La presse raffole de ces jeunes talents...

Dans les portraits qu'elle leur consacre, les impétrants, à droite, sont qualifiés de « jeunes loups » ; à gauche, d’éléphanteaux. Nicolas Sarkozy a 20 ans quand il monte à la tribune d'un meeting RPR. On lui a accordé 5 minutes de discours, il en prend 15.

"Ce qui nous intéresse, c'est d'aider Jacques Chirac à accomplir le destin qui est le sien... et qui est grand, tellement grand !"

Et l'on observe ici l'un des risques pour les "jeunes premiers". Être précocement dans la lumière médiatique, c'est être poursuivi toute la vie par les déclarations des jeunes années, au risque de les démentir ensuite. La passion chiraquienne de Nicolas Sarkozy s'est un peu estompée... 

En 2007, le plus jeune député de France est le socialiste Olivier Dussopt. Dans un portrait que Libération lui consacre, il déclare alors ceci : « renoncer à nos valeurs pour aller vers une conversion forcée au social libéralisme, je refuse ». Olivier Dussopt est désormais... ministre d'Emmanuel Macron. Il est à Bercy et s'occupe de la fonction publique. 

Tiens, pour faire transition avec la littérature, savez-vous qui est le plus jeune lauréat du prix Goncourt ? Ils sont en fait deux, récompensés à 26 ans : Adrien Bertrand, 1914, et Jean-Louis Bory, en 1945. On a retrouvé dans les archives une interview de ce dernier, qui pourrait s'appliquer à la politique : 

"Un prix littéraire, ça peut être mortel pour un jeune écrivain. Vous avez immédiatement un énorme tirage qui entoure ce premier livre.

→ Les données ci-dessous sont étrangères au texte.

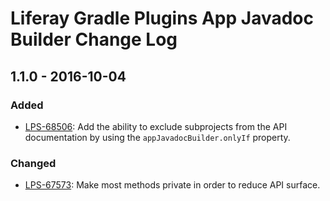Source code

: # Liferay Gradle Plugins App Javadoc Builder Change Log

## 1.1.0 - 2016-10-04

### Added
- [LPS-68506]: Add the ability to exclude subprojects from the API documentation
by using the `appJavadocBuilder.onlyIf` property.

### Changed
- [LPS-67573]: Make most methods private in order to reduce API surface.

[LPS-67573]: https://issues.liferay.com/browse/LPS-67573
[LPS-68506]: https://issues.liferay.com/browse/LPS-68506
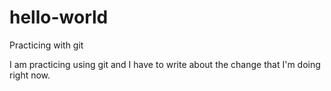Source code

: # hello-world
Practicing with git

I am practicing using git and I have to write about the change that I'm doing right now.
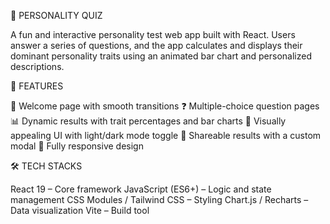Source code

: 🧠 PERSONALITY QUIZ

A fun and interactive personality test web app built with React. Users answer a series of questions, and the app calculates and displays their dominant personality traits using an animated bar chart and personalized descriptions.

🚀 FEATURES

👋 Welcome page with smooth transitions
❓ Multiple-choice question pages
📊 Dynamic results with trait percentages and bar charts
🎨 Visually appealing UI with light/dark mode toggle
🔗 Shareable results with a custom modal
🔁 Fully responsive design

🛠 TECH STACKS

React 19 – Core framework
JavaScript (ES6+) – Logic and state management
CSS Modules / Tailwind CSS – Styling
Chart.js / Recharts – Data visualization
Vite – Build tool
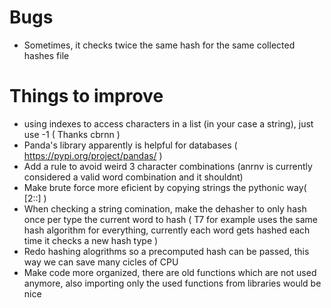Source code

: # Bugs

- Sometimes, it checks twice the same hash for the same collected hashes file

# Things to improve

- using indexes to access characters in a list (in your case a string), just use -1 ( Thanks cbrnn )
- Panda's library apparently is helpful for databases ( https://pypi.org/project/pandas/ )
- Add a rule to avoid weird 3 character combinations (anrnv is currently considered a valid word combination and it shouldnt)
- Make brute force more eficient by copying strings the pythonic way( [2::] )
- When checking a string comination, make the dehasher to only hash once per type the current word to hash ( T7 for example uses the same hash algorithm for everything, currently each word gets hashed each time it checks a new hash type )
- Redo hashing alogrithms so a precomputed hash can be passed, this way we can save many cicles of CPU
- Make code more organized, there are old functions which are not used anymore, also importing only the used functions from libraries would be nice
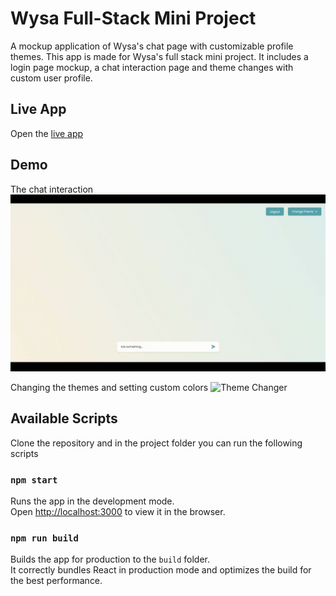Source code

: # Wysa Full-Stack Mini Project

A mockup application of Wysa's chat page with customizable profile themes. This app is made for Wysa's full stack mini project. It includes a login page mockup, a chat interaction page and theme changes with custom user profile.

## Live App

Open the [live app](https://wysa-chatbot.netlify.app/)

## Demo
The chat interaction
![Chats](demo/demo.gif)

Changing the themes and setting custom colors
![Theme Changer](demo/demo_theme_change.gif)

## Available Scripts

Clone the repository and in the project folder you can run the following scripts

### `npm start`

Runs the app in the development mode.\
Open [http://localhost:3000](http://localhost:3000) to view it in the browser.

### `npm run build`

Builds the app for production to the `build` folder.\
It correctly bundles React in production mode and optimizes the build for the best performance.
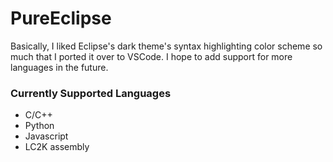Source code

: # PureEclipse

Basically, I liked Eclipse's dark theme's syntax highlighting color scheme so much that I ported it over to VSCode. I hope to add support for more languages in the future.

### Currently Supported Languages
* C/C++
* Python
* Javascript
* LC2K assembly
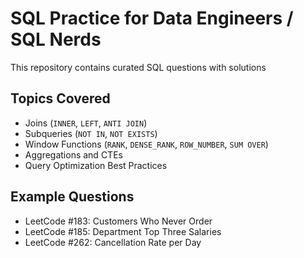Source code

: # SQL Practice for Data Engineers / SQL Nerds

This repository contains curated SQL questions with solutions 

## Topics Covered

- Joins (`INNER`, `LEFT`, `ANTI JOIN`)
- Subqueries (`NOT IN`, `NOT EXISTS`)
- Window Functions (`RANK`, `DENSE_RANK`, `ROW_NUMBER`, `SUM OVER`)
- Aggregations and CTEs
- Query Optimization Best Practices

## Example Questions
- LeetCode #183: Customers Who Never Order
- LeetCode #185: Department Top Three Salaries
- LeetCode #262: Cancellation Rate per Day
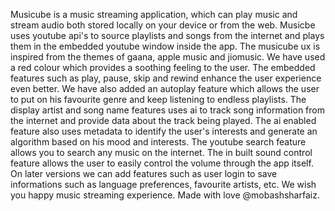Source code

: Musicube is a music streaming application, which can play music and stream audio both stored locally on your device or from the web. Musicbe uses youtube api's to source playlists and songs from the internet and plays them in the embedded youtube window inside the app. 
The musicube ux is inspired from the themes of gaana, apple music and jiomusic. We have used a red colour which provides a soothing feeling to the user. The embedded features such as play, pause, skip and rewind enhance the user experience even better. We have also added an autoplay feature which allows the user to put on his favourite genre and keep listening to endless playlists. The display artist and song name features uses ai to track song information from the internet and provide data about the track being played. The ai enabled feature also uses metadata to identify the user's interests and generate an algorithm based on his mood and interests. The youtube search feature allows you to search any music on the internet. The in built sound control feature allows the user to easily control the volume through the app itself.
On later versions we can add features such as user login to save informations such as language preferences, favourite artists, etc.
We wish you  happy music streaming experience. Made with love @mobashsharfaiz.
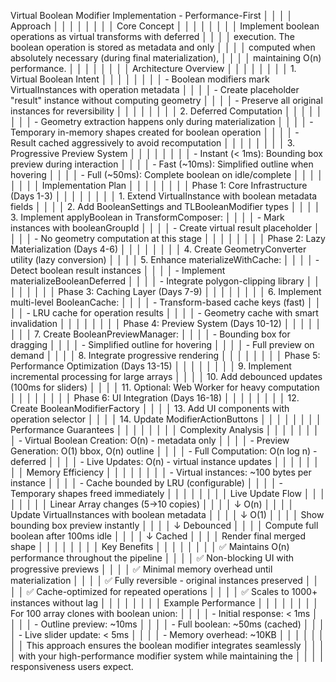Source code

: Virtual Boolean Modifier Implementation - Performance-First │ │
│ │ Approach │ │
│ │ │ │
│ │ Core Concept │ │
│ │ │ │
│ │ Implement boolean operations as virtual transforms with deferred │ │
│ │ execution. The boolean operation is stored as metadata and only │ │
│ │ computed when absolutely necessary (during final materialization), │ │
│ │ maintaining O(n) performance. │ │
│ │ │ │
│ │ Architecture Overview │ │
│ │ │ │
│ │ 1. Virtual Boolean Intent │ │
│ │ │ │
│ │ - Boolean modifiers mark VirtualInstances with operation metadata │ │
│ │ - Create placeholder "result" instance without computing geometry │ │
│ │ - Preserve all original instances for reversibility │ │
│ │ │ │
│ │ 2. Deferred Computation │ │
│ │ │ │
│ │ - Geometry extraction happens only during materialization │ │
│ │ - Temporary in-memory shapes created for boolean operation │ │
│ │ - Result cached aggressively to avoid recomputation │ │
│ │ │ │
│ │ 3. Progressive Preview System │ │
│ │ │ │
│ │ - Instant (< 1ms): Bounding box preview during interaction │ │
│ │ - Fast (~10ms): Simplified outline when hovering │ │
│ │ - Full (~50ms): Complete boolean on idle/complete │ │
│ │ │ │
│ │ Implementation Plan │ │
│ │ │ │
│ │ Phase 1: Core Infrastructure (Days 1-3) │ │
│ │ │ │
│ │ 1. Extend VirtualInstance with boolean metadata fields │ │
│ │ 2. Add BooleanSettings and TLBooleanModifier types │ │
│ │ 3. Implement applyBoolean in TransformComposer: │ │
│ │ - Mark instances with booleanGroupId │ │
│ │ - Create virtual result placeholder │ │
│ │ - No geometry computation at this stage │ │
│ │ │ │
│ │ Phase 2: Lazy Materialization (Days 4-6) │ │
│ │ │ │
│ │ 4. Create GeometryConverter utility (lazy conversion) │ │
│ │ 5. Enhance materializeWithCache: │ │
│ │ - Detect boolean result instances │ │
│ │ - Implement materializeBooleanDeferred │ │
│ │ - Integrate polygon-clipping library │ │
│ │ │ │
│ │ Phase 3: Caching Layer (Days 7-9) │ │
│ │ │ │
│ │ 6. Implement multi-level BooleanCache: │ │
│ │ - Transform-based cache keys (fast) │ │
│ │ - LRU cache for operation results │ │
│ │ - Geometry cache with smart invalidation │ │
│ │ │ │
│ │ Phase 4: Preview System (Days 10-12) │ │
│ │ │ │
│ │ 7. Create BooleanPreviewManager: │ │
│ │ - Bounding box for dragging │ │
│ │ - Simplified outline for hovering │ │
│ │ - Full preview on demand │ │
│ │ 8. Integrate progressive rendering │ │
│ │ │ │
│ │ Phase 5: Performance Optimization (Days 13-15) │ │
│ │ │ │
│ │ 9. Implement incremental processing for large arrays │ │
│ │ 10. Add debounced updates (100ms for sliders) │ │
│ │ 11. Optional: Web Worker for heavy computation │ │
│ │ │ │
│ │ Phase 6: UI Integration (Days 16-18) │ │
│ │ │ │
│ │ 12. Create BooleanModifierFactory │ │
│ │ 13. Add UI components with operation selector │ │
│ │ 14. Update ModifierActionButtons │ │
│ │ │ │
│ │ Performance Guarantees │ │
│ │ │ │
│ │ Complexity Analysis │ │
│ │ │ │
│ │ - Virtual Boolean Creation: O(n) - metadata only │ │
│ │ - Preview Generation: O(1) bbox, O(n) outline │ │
│ │ - Full Computation: O(n log n) - deferred │ │
│ │ - Live Updates: O(n) - virtual instance updates │ │
│ │ │ │
│ │ Memory Efficiency │ │
│ │ │ │
│ │ - Virtual instances: ~100 bytes per instance │ │
│ │ - Cache bounded by LRU (configurable) │ │
│ │ - Temporary shapes freed immediately │ │
│ │ │ │
│ │ Live Update Flow │ │
│ │ │ │
│ │ Linear Array changes (5→10 copies) │ │
│ │ ↓ O(n) │ │
│ │ Update VirtualInstances with boolean metadata │ │
│ │ ↓ O(1) │ │
│ │ Show bounding box preview instantly │ │
│ │ ↓ Debounced │ │
│ │ Compute full boolean after 100ms idle │ │
│ │ ↓ Cached │ │
│ │ Render final merged shape │ │
│ │ │ │
│ │ Key Benefits │ │
│ │ │ │
│ │ ✅ Maintains O(n) performance throughout the pipeline │ │
│ │ ✅ Non-blocking UI with progressive previews │ │
│ │ ✅ Minimal memory overhead until materialization │ │
│ │ ✅ Fully reversible - original instances preserved │ │
│ │ ✅ Cache-optimized for repeated operations │ │
│ │ ✅ Scales to 1000+ instances without lag │ │
│ │ │ │
│ │ Example Performance │ │
│ │ │ │
│ │ For 100 array clones with boolean union: │ │
│ │ - Initial response: < 1ms │ │
│ │ - Outline preview: ~10ms │ │
│ │ - Full boolean: ~50ms (cached) │ │
│ │ - Live slider update: < 5ms │ │
│ │ - Memory overhead: ~10KB │ │
│ │ │ │
│ │ This approach ensures the boolean modifier integrates seamlessly │ │
│ │ with your high-performance modifier system while maintaining the │ │
│ │ responsiveness users expect.

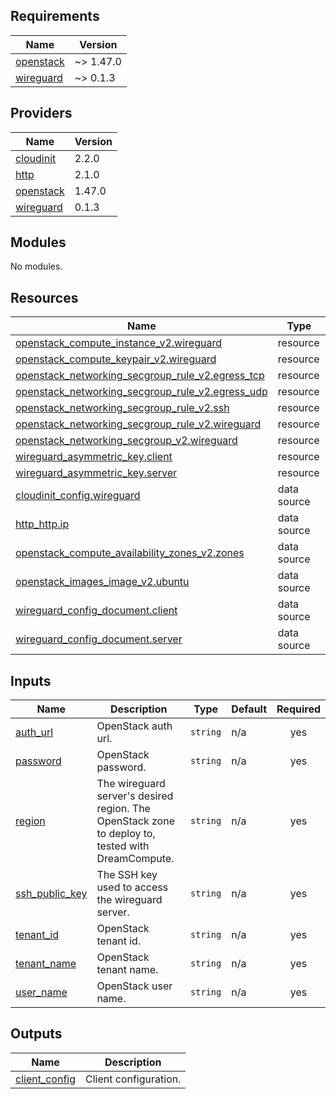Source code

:## Requirements

| Name | Version |
|------|---------|
| <a name="requirement_openstack"></a> [openstack](#requirement\_openstack) | ~> 1.47.0 |
| <a name="requirement_wireguard"></a> [wireguard](#requirement\_wireguard) | ~> 0.1.3 |

## Providers

| Name | Version |
|------|---------|
| <a name="provider_cloudinit"></a> [cloudinit](#provider\_cloudinit) | 2.2.0 |
| <a name="provider_http"></a> [http](#provider\_http) | 2.1.0 |
| <a name="provider_openstack"></a> [openstack](#provider\_openstack) | 1.47.0 |
| <a name="provider_wireguard"></a> [wireguard](#provider\_wireguard) | 0.1.3 |

## Modules

No modules.

## Resources

| Name | Type |
|------|------|
| [openstack_compute_instance_v2.wireguard](https://registry.terraform.io/providers/terraform-provider-openstack/openstack/latest/docs/resources/compute_instance_v2) | resource |
| [openstack_compute_keypair_v2.wireguard](https://registry.terraform.io/providers/terraform-provider-openstack/openstack/latest/docs/resources/compute_keypair_v2) | resource |
| [openstack_networking_secgroup_rule_v2.egress_tcp](https://registry.terraform.io/providers/terraform-provider-openstack/openstack/latest/docs/resources/networking_secgroup_rule_v2) | resource |
| [openstack_networking_secgroup_rule_v2.egress_udp](https://registry.terraform.io/providers/terraform-provider-openstack/openstack/latest/docs/resources/networking_secgroup_rule_v2) | resource |
| [openstack_networking_secgroup_rule_v2.ssh](https://registry.terraform.io/providers/terraform-provider-openstack/openstack/latest/docs/resources/networking_secgroup_rule_v2) | resource |
| [openstack_networking_secgroup_rule_v2.wireguard](https://registry.terraform.io/providers/terraform-provider-openstack/openstack/latest/docs/resources/networking_secgroup_rule_v2) | resource |
| [openstack_networking_secgroup_v2.wireguard](https://registry.terraform.io/providers/terraform-provider-openstack/openstack/latest/docs/resources/networking_secgroup_v2) | resource |
| [wireguard_asymmetric_key.client](https://registry.terraform.io/providers/OJFord/wireguard/latest/docs/resources/asymmetric_key) | resource |
| [wireguard_asymmetric_key.server](https://registry.terraform.io/providers/OJFord/wireguard/latest/docs/resources/asymmetric_key) | resource |
| [cloudinit_config.wireguard](https://registry.terraform.io/providers/hashicorp/cloudinit/latest/docs/data-sources/config) | data source |
| [http_http.ip](https://registry.terraform.io/providers/hashicorp/http/latest/docs/data-sources/http) | data source |
| [openstack_compute_availability_zones_v2.zones](https://registry.terraform.io/providers/terraform-provider-openstack/openstack/latest/docs/data-sources/compute_availability_zones_v2) | data source |
| [openstack_images_image_v2.ubuntu](https://registry.terraform.io/providers/terraform-provider-openstack/openstack/latest/docs/data-sources/images_image_v2) | data source |
| [wireguard_config_document.client](https://registry.terraform.io/providers/OJFord/wireguard/latest/docs/data-sources/config_document) | data source |
| [wireguard_config_document.server](https://registry.terraform.io/providers/OJFord/wireguard/latest/docs/data-sources/config_document) | data source |

## Inputs

| Name | Description | Type | Default | Required |
|------|-------------|------|---------|:--------:|
| <a name="input_auth_url"></a> [auth\_url](#input\_auth\_url) | OpenStack auth url. | `string` | n/a | yes |
| <a name="input_password"></a> [password](#input\_password) | OpenStack password. | `string` | n/a | yes |
| <a name="input_region"></a> [region](#input\_region) | The wireguard server's desired region. The OpenStack zone to deploy to, tested with DreamCompute. | `string` | n/a | yes |
| <a name="input_ssh_public_key"></a> [ssh\_public\_key](#input\_ssh\_public\_key) | The SSH key used to access the wireguard server. | `string` | n/a | yes |
| <a name="input_tenant_id"></a> [tenant\_id](#input\_tenant\_id) | OpenStack tenant id. | `string` | n/a | yes |
| <a name="input_tenant_name"></a> [tenant\_name](#input\_tenant\_name) | OpenStack tenant name. | `string` | n/a | yes |
| <a name="input_user_name"></a> [user\_name](#input\_user\_name) | OpenStack user name. | `string` | n/a | yes |

## Outputs

| Name | Description |
|------|-------------|
| <a name="output_client_config"></a> [client\_config](#output\_client\_config) | Client configuration. |
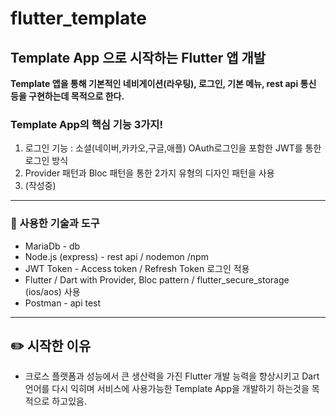 # flutter_template


## Template App 으로 시작하는 Flutter 앱 개발

 **Template 앱을 통해 기본적인 네비게이션(라우팅), 로그인, 기본 메뉴, rest api 통신 등을 구현하는데 목적으로 한다.** 

 

### Template App의 핵심 기능 3가지!

1. 로그인 기능 : 소셜(네이버,카카오,구글,애플) OAuth로그인을 포함한 JWT를 통한 로그인 방식
2. Provider 패턴과 Bloc 패턴을 통한 2가지 유형의 디자인 패턴을 사용
3. (작성중)

---

### 🔧 사용한 기술과 도구

- MariaDb - db
- Node.js (express) - rest api / nodemon /npm
- JWT Token - Access token / Refresh Token 로그인 적용
- Flutter / Dart with Provider, Bloc pattern / flutter_secure_storage (ios/aos) 사용
- Postman - api test

---

## ✏️ 시작한 이유

- 크로스 플랫폼과 성능에서 큰 생산력을 가진 Flutter 개발 능력을 향상시키고 Dart 언어를 다시 익히며 서비스에 사용가능한 Template App을 개발하기 하는것을 목적으로 하고있음.
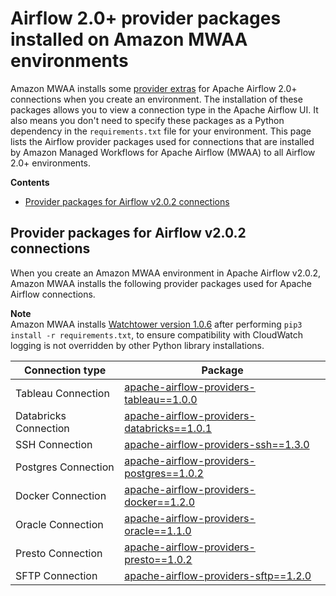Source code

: # Airflow 2\.0\+ provider packages installed on Amazon MWAA environments<a name="connections-packages"></a>

Amazon MWAA installs some [provider extras](http://airflow.apache.org/docs/apache-airflow/2.0.2/extra-packages-ref.html#providers-extras) for Apache Airflow 2\.0\+ connections when you create an environment\. The installation of these packages allows you to view a connection type in the Apache Airflow UI\. It also means you don't need to specify these packages as a Python dependency in the `requirements.txt` file for your environment\. This page lists the Airflow provider packages used for connections that are installed by Amazon Managed Workflows for Apache Airflow \(MWAA\) to all Airflow 2\.0\+ environments\.

**Contents**
+ [Provider packages for Airflow v2\.0\.2 connections](#connections-packages-table)

## Provider packages for Airflow v2\.0\.2 connections<a name="connections-packages-table"></a>

When you create an Amazon MWAA environment in Apache Airflow v2\.0\.2, Amazon MWAA installs the following provider packages used for Apache Airflow connections\.

**Note**  
 Amazon MWAA installs [Watchtower version 1\.0\.6](https://pypi.org/project/watchtower/) after performing `pip3 install -r requirements.txt`, to ensure compatibility with CloudWatch logging is not overridden by other Python library installations\. 


| Connection type | Package | 
| --- | --- | 
|  Tableau Connection  |  [apache\-airflow\-providers\-tableau==1\.0\.0](https://airflow.apache.org/docs/apache-airflow-providers-tableau/stable/index.html)  | 
|  Databricks Connection  |  [apache\-airflow\-providers\-databricks==1\.0\.1](https://airflow.apache.org/docs/apache-airflow-providers-databricks/stable/index.html)  | 
|  SSH Connection  |  [apache\-airflow\-providers\-ssh==1\.3\.0](https://airflow.apache.org/docs/apache-airflow-providers-ssh/stable/index.html)  | 
|  Postgres Connection  |  [apache\-airflow\-providers\-postgres==1\.0\.2](https://airflow.apache.org/docs/apache-airflow-providers-postgres/stable/index.html)  | 
|  Docker Connection  |  [apache\-airflow\-providers\-docker==1\.2\.0](https://airflow.apache.org/docs/apache-airflow-providers-docker/stable/index.html)  | 
|  Oracle Connection  |  [apache\-airflow\-providers\-oracle==1\.1\.0](https://airflow.apache.org/docs/apache-airflow-providers-oracle/stable/index.html)  | 
|  Presto Connection  |  [apache\-airflow\-providers\-presto==1\.0\.2](https://airflow.apache.org/docs/apache-airflow-providers-presto/stable/index.html)  | 
|  SFTP Connection  |  [apache\-airflow\-providers\-sftp==1\.2\.0](https://airflow.apache.org/docs/apache-airflow-providers-sftp/stable/index.html)  | 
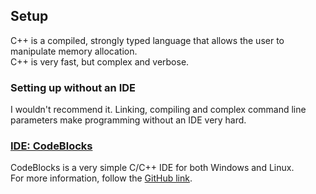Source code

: ## Setup

C++ is a compiled, strongly typed language that allows the user to manipulate memory allocation.  
C++ is very fast, but complex and verbose.  

### Setting up without an IDE

I wouldn't recommend it. Linking, compiling and complex command line parameters make programming without an IDE very hard.  

### [IDE: CodeBlocks](http://www.codeblocks.org/)

CodeBlocks is a very simple C/C++ IDE for both Windows and Linux.  
For more information, follow the [GitHub link](https://github.com/MislavJaksic/BROKENLINK).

Votre second livre ne jouit pas de cette publicité monumentale, vous le tirez votre second livre à un tirage normal, si tout va bien à 2000 exemplaires. C'est une catastrophe, ça peut vous briser les pattes. Ce n'est pas tout d'avoir le prix Goncourt. Le tout, c'est de se le faire pardonner. Et je vous assure que c'est assez coton". 

« C'est assez coton ».  Il faudrait toujours adjoindre cette citation de Jean-Louis Bory à ce classique vers de Corneille : « aux âmes bien nées, la valeur n'attend point le nombre des années ».